_EXERCISE DESCRIPTION:_ Would you please write out every record exactly?

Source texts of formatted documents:

#####

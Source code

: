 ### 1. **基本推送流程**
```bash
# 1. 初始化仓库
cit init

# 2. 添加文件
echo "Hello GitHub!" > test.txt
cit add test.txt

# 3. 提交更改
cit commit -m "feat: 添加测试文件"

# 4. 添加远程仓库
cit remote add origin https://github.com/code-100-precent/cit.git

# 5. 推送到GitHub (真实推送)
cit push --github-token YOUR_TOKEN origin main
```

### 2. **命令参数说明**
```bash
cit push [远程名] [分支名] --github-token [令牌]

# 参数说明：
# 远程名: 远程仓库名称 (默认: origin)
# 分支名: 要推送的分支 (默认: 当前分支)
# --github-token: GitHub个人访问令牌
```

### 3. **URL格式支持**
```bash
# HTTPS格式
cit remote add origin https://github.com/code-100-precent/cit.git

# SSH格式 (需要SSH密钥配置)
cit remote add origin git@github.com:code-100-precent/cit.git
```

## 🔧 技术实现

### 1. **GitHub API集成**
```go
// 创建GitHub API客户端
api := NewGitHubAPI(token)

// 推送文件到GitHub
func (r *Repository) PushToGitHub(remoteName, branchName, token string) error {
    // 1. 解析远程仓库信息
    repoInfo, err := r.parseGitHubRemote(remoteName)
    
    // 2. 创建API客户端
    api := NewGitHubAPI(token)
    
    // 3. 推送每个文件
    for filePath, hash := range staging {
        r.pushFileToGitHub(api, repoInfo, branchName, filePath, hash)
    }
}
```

#####

_ANSWER BOX:_
Source code

: ### 1. **基本推送流程**
```bash
# 1. 初始化仓库
cit init

# 2. 添加文件
echo "Hello GitHub!" > test.txt
cit add test.txt

# 3. 提交更改
cit commit -m "feat: 添加测试文件"

# 4. 添加远程仓库
cit remote add origin https://github.com/code-100-precent/cit.git

# 5. 推送到GitHub (真实推送)
cit push --github-token YOUR_TOKEN origin main
```

### 2. **命令参数说明**
```bash
cit push [远程名] [分支名] --github-token [令牌]

# 参数说明：
# 远程名: 远程仓库名称 (默认: origin)
# 分支名: 要推送的分支 (默认: 当前分支)
# --github-token: GitHub个人访问令牌
```

### 3. **URL格式支持**
```bash
# HTTPS格式
cit remote add origin https://github.com/code-100-precent/cit.git

# SSH格式 (需要SSH密钥配置)
cit remote add origin git@github.com:code-100-precent/cit.git
```

## 🔧 技术实现

### 1. **GitHub API集成**
```go
// 创建GitHub API客户端
api := NewGitHubAPI(token)

// 推送文件到GitHub
func (r *Repository) PushToGitHub(remoteName, branchName, token string) error {
    // 1. 解析远程仓库信息
    repoInfo, err := r.parseGitHubRemote(remoteName)
    
    // 2. 创建API客户端
    api := NewGitHubAPI(token)
    
    // 3. 推送每个文件
    for filePath, hash := range staging {
        r.pushFileToGitHub(api, repoInfo, branchName, filePath, hash)
    }
}
```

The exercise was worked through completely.